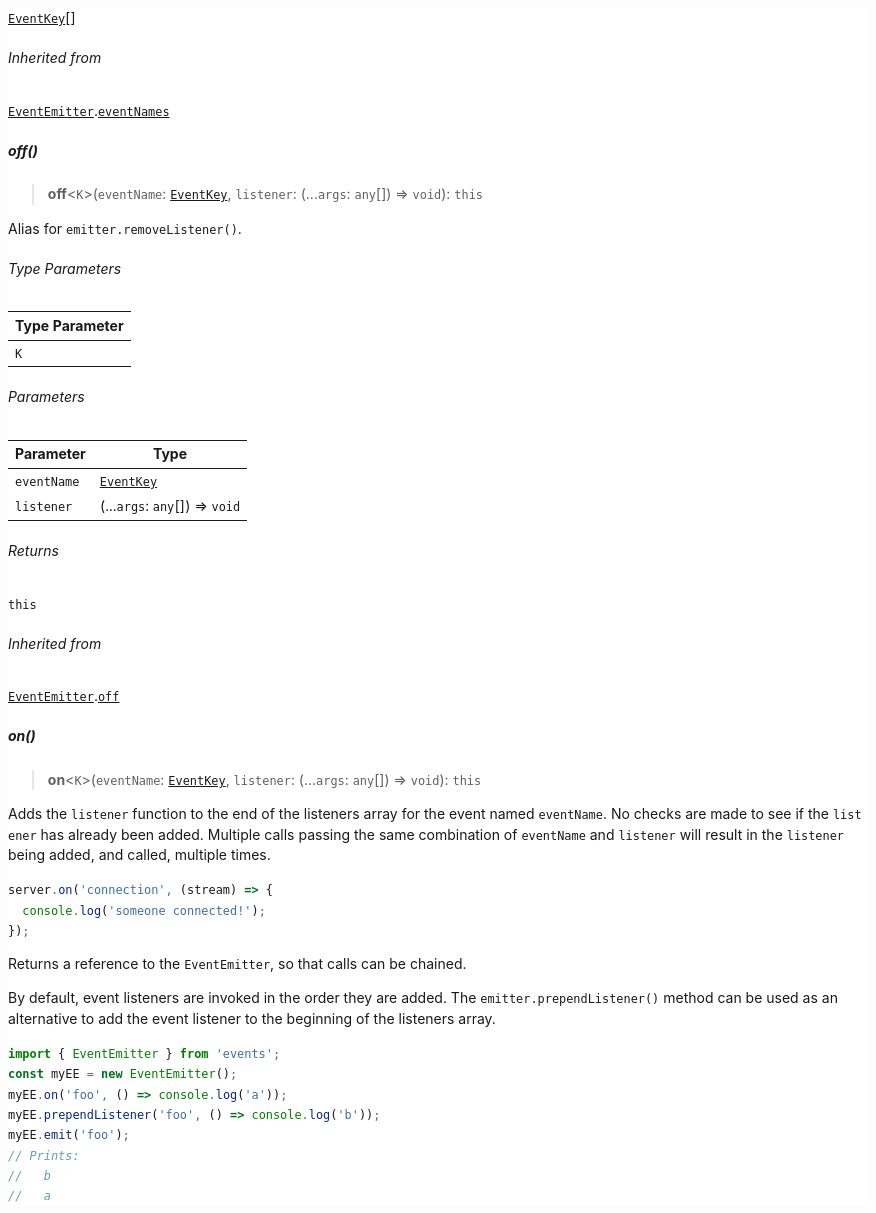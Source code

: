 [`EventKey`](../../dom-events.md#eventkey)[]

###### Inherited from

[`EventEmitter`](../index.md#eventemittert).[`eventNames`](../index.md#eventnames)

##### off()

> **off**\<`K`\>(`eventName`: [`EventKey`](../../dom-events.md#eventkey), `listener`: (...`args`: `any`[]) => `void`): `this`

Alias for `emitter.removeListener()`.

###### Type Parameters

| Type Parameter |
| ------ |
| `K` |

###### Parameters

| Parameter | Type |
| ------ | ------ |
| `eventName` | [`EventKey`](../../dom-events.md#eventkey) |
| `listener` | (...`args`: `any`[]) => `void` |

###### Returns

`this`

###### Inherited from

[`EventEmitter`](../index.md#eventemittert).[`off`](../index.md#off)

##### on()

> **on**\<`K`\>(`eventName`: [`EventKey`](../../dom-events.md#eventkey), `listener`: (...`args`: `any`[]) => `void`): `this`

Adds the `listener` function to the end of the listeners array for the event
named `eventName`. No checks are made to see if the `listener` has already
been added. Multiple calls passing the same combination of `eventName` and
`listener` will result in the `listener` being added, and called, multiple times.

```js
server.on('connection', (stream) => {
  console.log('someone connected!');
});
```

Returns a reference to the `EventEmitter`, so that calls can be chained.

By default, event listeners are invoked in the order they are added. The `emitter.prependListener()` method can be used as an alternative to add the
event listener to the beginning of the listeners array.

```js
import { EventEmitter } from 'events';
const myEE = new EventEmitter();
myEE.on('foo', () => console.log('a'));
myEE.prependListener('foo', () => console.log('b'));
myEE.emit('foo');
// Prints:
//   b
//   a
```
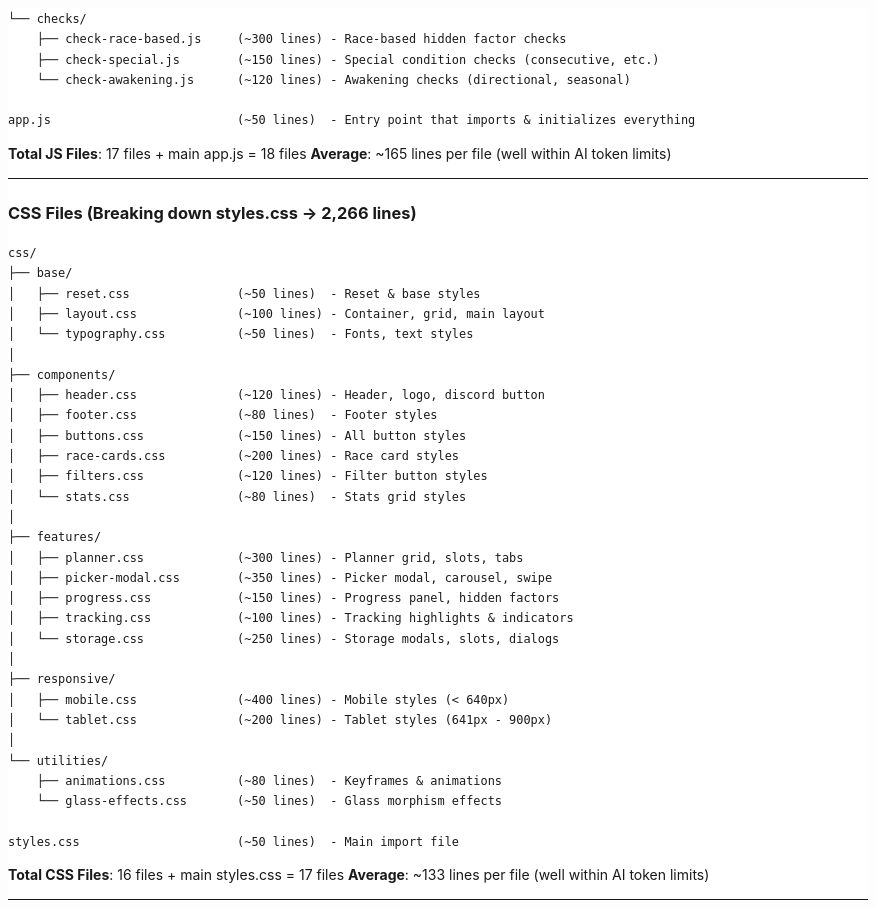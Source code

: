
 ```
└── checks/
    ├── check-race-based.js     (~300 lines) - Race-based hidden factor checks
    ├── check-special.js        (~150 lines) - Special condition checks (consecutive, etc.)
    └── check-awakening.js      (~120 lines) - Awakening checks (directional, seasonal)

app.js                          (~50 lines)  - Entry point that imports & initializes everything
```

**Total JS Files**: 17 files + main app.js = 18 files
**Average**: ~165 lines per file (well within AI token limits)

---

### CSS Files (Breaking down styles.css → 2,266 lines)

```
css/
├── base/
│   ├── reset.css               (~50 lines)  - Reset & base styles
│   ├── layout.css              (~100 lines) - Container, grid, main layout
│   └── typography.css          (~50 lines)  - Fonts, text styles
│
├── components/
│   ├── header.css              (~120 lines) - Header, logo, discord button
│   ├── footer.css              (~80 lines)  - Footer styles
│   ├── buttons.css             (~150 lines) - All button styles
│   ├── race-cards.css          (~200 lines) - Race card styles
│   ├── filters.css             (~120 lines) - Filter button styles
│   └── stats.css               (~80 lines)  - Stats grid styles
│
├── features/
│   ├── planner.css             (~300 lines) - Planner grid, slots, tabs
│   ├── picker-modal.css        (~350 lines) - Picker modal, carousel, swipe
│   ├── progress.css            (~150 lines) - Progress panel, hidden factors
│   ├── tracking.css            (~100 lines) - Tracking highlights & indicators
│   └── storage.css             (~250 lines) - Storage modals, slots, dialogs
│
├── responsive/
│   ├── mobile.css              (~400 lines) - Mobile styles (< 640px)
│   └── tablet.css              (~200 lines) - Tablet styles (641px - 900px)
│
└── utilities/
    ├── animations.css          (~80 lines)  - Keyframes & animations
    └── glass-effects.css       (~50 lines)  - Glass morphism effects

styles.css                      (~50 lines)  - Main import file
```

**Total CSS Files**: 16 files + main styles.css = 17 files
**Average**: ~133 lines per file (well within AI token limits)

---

● ● ● ● ● ● ●

** Exercise brief **
Transcribe every line in the entries above, taking out only the images.

** Response to the task **
Source code

: [`EventKey`](../../dom-events.md#eventkey)[]

###### Inherited from

[`EventEmitter`](../index.md#eventemittert).[`eventNames`](../index.md#eventnames)

##### off()

> **off**\<`K`\>(`eventName`: [`EventKey`](../../dom-events.md#eventkey), `listener`: (...`args`: `any`[]) => `void`): `this`

Alias for `emitter.removeListener()`.

###### Type Parameters

| Type Parameter |
| ------ |
| `K` |

###### Parameters

| Parameter | Type |
| ------ | ------ |
| `eventName` | [`EventKey`](../../dom-events.md#eventkey) |
| `listener` | (...`args`: `any`[]) => `void` |

###### Returns

`this`

###### Inherited from

[`EventEmitter`](../index.md#eventemittert).[`off`](../index.md#off)

##### on()

> **on**\<`K`\>(`eventName`: [`EventKey`](../../dom-events.md#eventkey), `listener`: (...`args`: `any`[]) => `void`): `this`

Adds the `listener` function to the end of the listeners array for the event
named `eventName`. No checks are made to see if the `listener` has already
been added. Multiple calls passing the same combination of `eventName` and
`listener` will result in the `listener` being added, and called, multiple times.

```js
server.on('connection', (stream) => {
  console.log('someone connected!');
});
```

Returns a reference to the `EventEmitter`, so that calls can be chained.

By default, event listeners are invoked in the order they are added. The `emitter.prependListener()` method can be used as an alternative to add the
event listener to the beginning of the listeners array.

```js
import { EventEmitter } from 'events';
const myEE = new EventEmitter();
myEE.on('foo', () => console.log('a'));
myEE.prependListener('foo', () => console.log('b'));
myEE.emit('foo');
// Prints:
//   b
//   a
```
Source code

:
 ```
└── checks/
    ├── check-race-based.js     (~300 lines) - Race-based hidden factor checks
    ├── check-special.js        (~150 lines) - Special condition checks (consecutive, etc.)
    └── check-awakening.js      (~120 lines) - Awakening checks (directional, seasonal)

app.js                          (~50 lines)  - Entry point that imports & initializes everything
```

**Total JS Files**: 17 files + main app.js = 18 files
**Average**: ~165 lines per file (well within AI token limits)

---

### CSS Files (Breaking down styles.css → 2,266 lines)

```
css/
├── base/
│   ├── reset.css               (~50 lines)  - Reset & base styles
│   ├── layout.css              (~100 lines) - Container, grid, main layout
│   └── typography.css          (~50 lines)  - Fonts, text styles
│
├── components/
│   ├── header.css              (~120 lines) - Header, logo, discord button
│   ├── footer.css              (~80 lines)  - Footer styles
│   ├── buttons.css             (~150 lines) - All button styles
│   ├── race-cards.css          (~200 lines) - Race card styles
│   ├── filters.css             (~120 lines) - Filter button styles
│   └── stats.css               (~80 lines)  - Stats grid styles
│
├── features/
│   ├── planner.css             (~300 lines) - Planner grid, slots, tabs
│   ├── picker-modal.css        (~350 lines) - Picker modal, carousel, swipe
│   ├── progress.css            (~150 lines) - Progress panel, hidden factors
│   ├── tracking.css            (~100 lines) - Tracking highlights & indicators
│   └── storage.css             (~250 lines) - Storage modals, slots, dialogs
│
├── responsive/
│   ├── mobile.css              (~400 lines) - Mobile styles (< 640px)
│   └── tablet.css              (~200 lines) - Tablet styles (641px - 900px)
│
└── utilities/
    ├── animations.css          (~80 lines)  - Keyframes & animations
    └── glass-effects.css       (~50 lines)  - Glass morphism effects

styles.css                      (~50 lines)  - Main import file
```

**Total CSS Files**: 16 files + main styles.css = 17 files
**Average**: ~133 lines per file (well within AI token limits)

---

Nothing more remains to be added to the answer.